Something else I need to research is a forum. A colleague at an institution I work with has suggested that we should have one for distance learning students. Now forums, or fora I suppose, have been around for a while but the only ones I've actually found useful myself have been those I've been taken to by Google when trying to find answers to something like why I'm getting strange messages on my laptop or how to focus the viewer display on a digital camera.

You know you're in a forum because most contributors have strange names and even stranger icons next to them. They either know absolutely everything or are asking simple questions. There seem few in the middle. The answers and links often provided are usually jolly good and have to date either reassured me that I needn't worry about something or provided a pretty quick answer confirming that I should. Very seldom have I ever had to post a new query and most of the ones I've visited I never joined anyway.

You also know you're in a forum because whoever designed it was rather better at php code than designing things. Nearly all comprise streams of verdana stretching across the wide screen with shades of grey or lime green separating entries. There's little clue on the page to where you actually are in many cases either.
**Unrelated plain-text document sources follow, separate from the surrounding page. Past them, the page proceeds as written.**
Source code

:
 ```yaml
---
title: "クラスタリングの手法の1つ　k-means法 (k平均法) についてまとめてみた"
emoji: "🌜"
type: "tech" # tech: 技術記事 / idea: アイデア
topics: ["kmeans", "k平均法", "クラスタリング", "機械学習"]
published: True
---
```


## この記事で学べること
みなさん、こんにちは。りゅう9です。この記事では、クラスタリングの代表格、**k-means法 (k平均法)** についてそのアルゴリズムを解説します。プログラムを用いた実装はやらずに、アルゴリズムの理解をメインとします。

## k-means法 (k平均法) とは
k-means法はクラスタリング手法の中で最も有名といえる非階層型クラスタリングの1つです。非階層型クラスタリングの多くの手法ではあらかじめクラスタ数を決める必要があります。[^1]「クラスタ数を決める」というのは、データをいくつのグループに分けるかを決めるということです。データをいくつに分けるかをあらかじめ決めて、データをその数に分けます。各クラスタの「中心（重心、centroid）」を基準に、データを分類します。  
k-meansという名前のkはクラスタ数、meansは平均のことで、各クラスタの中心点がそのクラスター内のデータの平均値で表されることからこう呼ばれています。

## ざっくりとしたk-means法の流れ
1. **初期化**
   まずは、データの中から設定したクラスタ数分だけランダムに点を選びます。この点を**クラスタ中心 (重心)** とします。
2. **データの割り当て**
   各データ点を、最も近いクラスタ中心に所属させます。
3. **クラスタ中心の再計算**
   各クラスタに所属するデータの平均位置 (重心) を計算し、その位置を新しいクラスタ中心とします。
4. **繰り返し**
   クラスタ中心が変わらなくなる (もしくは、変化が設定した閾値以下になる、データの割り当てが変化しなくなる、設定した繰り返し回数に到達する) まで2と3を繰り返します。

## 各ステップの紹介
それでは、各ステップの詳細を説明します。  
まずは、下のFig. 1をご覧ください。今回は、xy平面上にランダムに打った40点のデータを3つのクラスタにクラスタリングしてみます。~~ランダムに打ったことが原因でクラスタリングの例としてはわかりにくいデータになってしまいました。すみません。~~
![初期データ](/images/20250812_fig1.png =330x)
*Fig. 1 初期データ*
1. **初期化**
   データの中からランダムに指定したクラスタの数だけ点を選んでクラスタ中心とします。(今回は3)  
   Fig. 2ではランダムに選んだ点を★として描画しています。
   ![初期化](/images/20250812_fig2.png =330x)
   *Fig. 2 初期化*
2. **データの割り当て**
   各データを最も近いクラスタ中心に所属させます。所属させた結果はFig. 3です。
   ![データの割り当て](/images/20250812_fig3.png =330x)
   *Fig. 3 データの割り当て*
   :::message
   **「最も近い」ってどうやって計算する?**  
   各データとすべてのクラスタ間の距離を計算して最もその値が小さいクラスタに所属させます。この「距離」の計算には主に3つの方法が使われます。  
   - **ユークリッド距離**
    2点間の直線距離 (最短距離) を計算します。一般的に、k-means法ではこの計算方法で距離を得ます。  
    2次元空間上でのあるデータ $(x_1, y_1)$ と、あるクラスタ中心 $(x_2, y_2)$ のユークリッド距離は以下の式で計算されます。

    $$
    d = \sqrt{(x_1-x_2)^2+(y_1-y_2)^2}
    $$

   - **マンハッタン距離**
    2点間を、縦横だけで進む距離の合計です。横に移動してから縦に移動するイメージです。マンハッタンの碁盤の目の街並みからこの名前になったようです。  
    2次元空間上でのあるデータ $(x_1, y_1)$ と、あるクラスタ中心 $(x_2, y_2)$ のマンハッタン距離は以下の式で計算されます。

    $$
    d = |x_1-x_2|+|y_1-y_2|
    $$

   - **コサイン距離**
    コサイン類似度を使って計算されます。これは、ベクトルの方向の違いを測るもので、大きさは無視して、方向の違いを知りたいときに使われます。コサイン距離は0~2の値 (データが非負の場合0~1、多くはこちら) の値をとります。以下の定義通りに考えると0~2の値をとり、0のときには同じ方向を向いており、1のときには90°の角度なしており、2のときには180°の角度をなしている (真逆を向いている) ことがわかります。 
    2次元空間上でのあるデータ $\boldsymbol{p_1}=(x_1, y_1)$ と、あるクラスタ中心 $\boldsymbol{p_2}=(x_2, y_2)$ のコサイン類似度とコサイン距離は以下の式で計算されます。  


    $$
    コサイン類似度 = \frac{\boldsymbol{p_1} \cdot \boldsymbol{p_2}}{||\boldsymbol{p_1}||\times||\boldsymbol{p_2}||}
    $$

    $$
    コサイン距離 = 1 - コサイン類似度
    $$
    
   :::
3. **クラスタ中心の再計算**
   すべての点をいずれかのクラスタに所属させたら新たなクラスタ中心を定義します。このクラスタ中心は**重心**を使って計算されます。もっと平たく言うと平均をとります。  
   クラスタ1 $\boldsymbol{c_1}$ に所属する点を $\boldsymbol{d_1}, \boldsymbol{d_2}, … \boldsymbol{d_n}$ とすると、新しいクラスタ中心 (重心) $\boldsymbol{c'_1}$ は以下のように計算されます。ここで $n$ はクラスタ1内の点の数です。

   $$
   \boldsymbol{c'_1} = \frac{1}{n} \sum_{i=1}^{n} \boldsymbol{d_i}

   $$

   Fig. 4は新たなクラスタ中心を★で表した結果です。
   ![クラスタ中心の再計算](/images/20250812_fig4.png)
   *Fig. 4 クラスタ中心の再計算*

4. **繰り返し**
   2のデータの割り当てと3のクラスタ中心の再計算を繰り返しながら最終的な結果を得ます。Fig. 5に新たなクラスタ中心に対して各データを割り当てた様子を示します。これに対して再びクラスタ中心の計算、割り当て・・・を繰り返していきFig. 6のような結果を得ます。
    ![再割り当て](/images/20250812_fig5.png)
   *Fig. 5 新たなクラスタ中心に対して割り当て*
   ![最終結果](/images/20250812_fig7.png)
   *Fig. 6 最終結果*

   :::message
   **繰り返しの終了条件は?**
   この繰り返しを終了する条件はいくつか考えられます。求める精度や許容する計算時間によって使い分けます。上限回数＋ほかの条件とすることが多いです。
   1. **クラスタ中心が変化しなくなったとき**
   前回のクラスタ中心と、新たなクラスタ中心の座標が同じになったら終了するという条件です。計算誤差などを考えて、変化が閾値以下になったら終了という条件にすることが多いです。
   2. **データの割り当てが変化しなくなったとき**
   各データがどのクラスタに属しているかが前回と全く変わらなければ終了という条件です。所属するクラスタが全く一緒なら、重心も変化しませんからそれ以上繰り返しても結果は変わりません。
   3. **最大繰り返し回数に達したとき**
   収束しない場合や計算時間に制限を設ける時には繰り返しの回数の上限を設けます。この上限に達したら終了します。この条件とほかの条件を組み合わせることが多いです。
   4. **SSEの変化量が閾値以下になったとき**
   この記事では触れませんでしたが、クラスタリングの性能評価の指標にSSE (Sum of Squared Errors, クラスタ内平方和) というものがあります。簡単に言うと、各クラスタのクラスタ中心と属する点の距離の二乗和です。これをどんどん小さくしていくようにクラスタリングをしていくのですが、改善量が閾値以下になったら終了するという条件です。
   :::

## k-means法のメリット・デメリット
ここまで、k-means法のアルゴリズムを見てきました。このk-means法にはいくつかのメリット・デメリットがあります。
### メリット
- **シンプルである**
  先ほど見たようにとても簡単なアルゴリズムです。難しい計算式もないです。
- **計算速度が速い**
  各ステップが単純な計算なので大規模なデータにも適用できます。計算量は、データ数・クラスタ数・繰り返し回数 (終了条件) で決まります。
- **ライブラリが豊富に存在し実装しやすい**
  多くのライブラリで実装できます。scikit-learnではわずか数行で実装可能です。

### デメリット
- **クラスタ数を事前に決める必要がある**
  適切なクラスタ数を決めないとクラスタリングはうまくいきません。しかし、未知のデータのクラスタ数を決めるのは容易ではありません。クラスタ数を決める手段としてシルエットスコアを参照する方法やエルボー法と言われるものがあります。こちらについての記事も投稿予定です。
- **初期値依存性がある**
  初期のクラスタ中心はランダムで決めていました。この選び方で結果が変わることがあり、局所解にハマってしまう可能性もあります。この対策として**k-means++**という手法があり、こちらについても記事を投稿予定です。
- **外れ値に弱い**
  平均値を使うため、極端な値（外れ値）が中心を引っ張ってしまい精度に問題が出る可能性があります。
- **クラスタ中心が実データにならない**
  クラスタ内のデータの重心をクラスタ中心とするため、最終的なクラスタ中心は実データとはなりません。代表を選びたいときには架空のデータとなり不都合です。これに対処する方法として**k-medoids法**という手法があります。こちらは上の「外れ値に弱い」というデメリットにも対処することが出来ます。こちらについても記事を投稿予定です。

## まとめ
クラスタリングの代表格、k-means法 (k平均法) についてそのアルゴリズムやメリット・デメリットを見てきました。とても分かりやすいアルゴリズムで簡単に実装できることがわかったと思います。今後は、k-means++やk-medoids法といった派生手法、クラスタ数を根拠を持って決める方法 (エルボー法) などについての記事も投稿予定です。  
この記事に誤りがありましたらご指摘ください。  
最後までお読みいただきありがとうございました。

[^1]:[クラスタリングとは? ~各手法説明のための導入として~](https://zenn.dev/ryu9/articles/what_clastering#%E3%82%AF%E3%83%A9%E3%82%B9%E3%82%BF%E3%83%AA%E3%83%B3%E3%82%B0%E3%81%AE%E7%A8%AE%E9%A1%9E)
An exception used to be Lefora, with nicely laid out pages and templates you could use to create your own forum. I used these a lot once but because there were inactive for a period they were archived and now I'd need to start all over again to retrieve them. That says it all, really, no-one participated much in them. They could contact me in all sorts of other ways and the material I published there was essentially stuff I'd already written and published elsewhere too so it would only have been interaction between members that would actually have created any original content.

In some fields I am sure such interaction could occur and be encouraged so I'm not against the idea. I just don't see myself doing any more with forums in the future than I've done to date. Pop in when I need something and then move on. That doesn't help with research, though, so I am going to try very hard to keep an open mind and see what I can come up with.

Facebook pages have a lot to recommend them for some groups of students who would feel completely at home in the environment. That's one option. Another is LinkedIn which I have joined but done little with since. It could be the answer for the more adult types we're likely to be dealing with. I shall also take a fresh look at Lefora and PBworks, the excellent wiki application. Zoho might do something too. I seem to recall that their suite of applications dwarfed the might Microsoft's mainstream list - and Zoho's are free.

I do have this feeling, though, that whatever we created will have a burst of activity for a few weeks and then people will just e-mail each other or their tutor as they've done to date. We'll see.